#### The data
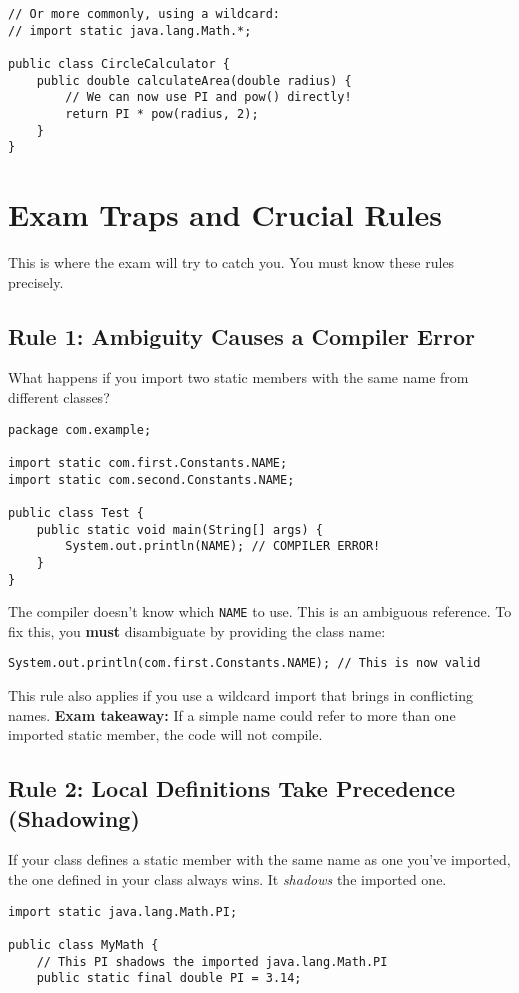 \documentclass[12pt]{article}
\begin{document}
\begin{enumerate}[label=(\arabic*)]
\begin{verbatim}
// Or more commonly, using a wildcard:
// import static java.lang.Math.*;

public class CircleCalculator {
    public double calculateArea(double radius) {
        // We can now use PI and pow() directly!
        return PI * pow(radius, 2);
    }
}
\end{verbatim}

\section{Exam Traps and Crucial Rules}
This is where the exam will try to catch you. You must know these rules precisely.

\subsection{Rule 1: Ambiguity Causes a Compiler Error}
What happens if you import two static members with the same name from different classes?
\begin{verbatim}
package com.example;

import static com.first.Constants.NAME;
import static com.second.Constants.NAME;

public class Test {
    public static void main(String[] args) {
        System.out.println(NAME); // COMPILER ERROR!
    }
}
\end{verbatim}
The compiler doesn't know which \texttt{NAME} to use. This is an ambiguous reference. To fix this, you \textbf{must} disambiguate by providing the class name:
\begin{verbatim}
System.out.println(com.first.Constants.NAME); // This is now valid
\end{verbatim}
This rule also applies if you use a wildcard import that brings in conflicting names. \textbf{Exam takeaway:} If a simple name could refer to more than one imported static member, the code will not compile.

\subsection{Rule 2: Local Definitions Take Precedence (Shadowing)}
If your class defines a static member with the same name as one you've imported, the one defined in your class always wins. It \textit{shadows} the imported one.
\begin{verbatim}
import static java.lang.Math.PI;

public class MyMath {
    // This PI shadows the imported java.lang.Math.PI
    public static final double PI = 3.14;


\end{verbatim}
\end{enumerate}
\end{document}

---

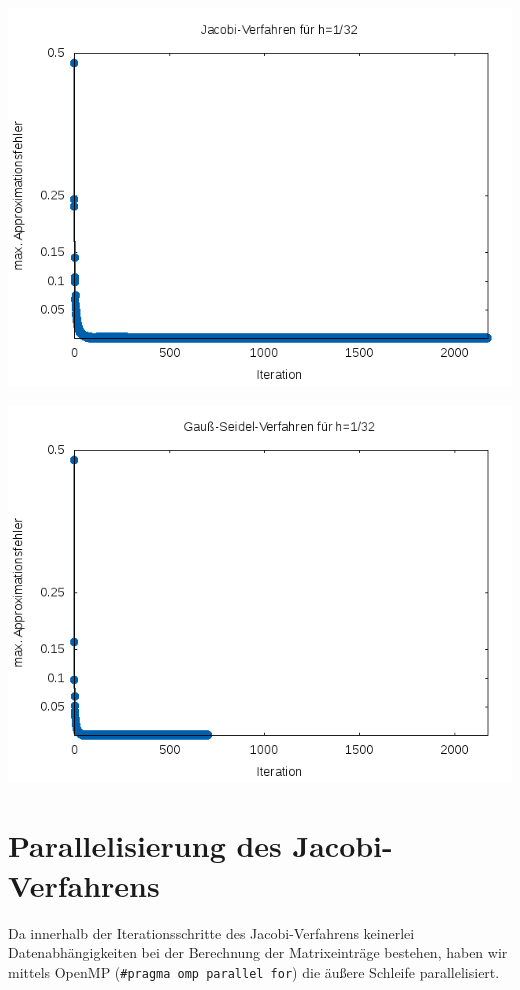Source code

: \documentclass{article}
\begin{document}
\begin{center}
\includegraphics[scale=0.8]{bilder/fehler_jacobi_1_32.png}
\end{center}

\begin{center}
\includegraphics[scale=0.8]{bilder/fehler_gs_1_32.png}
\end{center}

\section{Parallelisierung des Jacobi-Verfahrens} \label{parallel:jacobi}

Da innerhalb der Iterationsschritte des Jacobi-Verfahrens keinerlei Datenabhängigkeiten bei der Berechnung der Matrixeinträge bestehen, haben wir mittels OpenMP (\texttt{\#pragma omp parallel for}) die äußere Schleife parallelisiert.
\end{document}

#### Aim of the exercise
Each line of the material with the word "imported" in it should be listed.

#### Reply to the task
This rule also applies if you use a wildcard import that brings in conflicting names. \textbf{Exam takeaway:} If a simple name could refer to more than one imported static member, the code will not compile.
If your class defines a static member with the same name as one you've imported, the one defined in your class always wins. It \textit{shadows} the imported one.
    // This PI shadows the imported java.lang.Math.PI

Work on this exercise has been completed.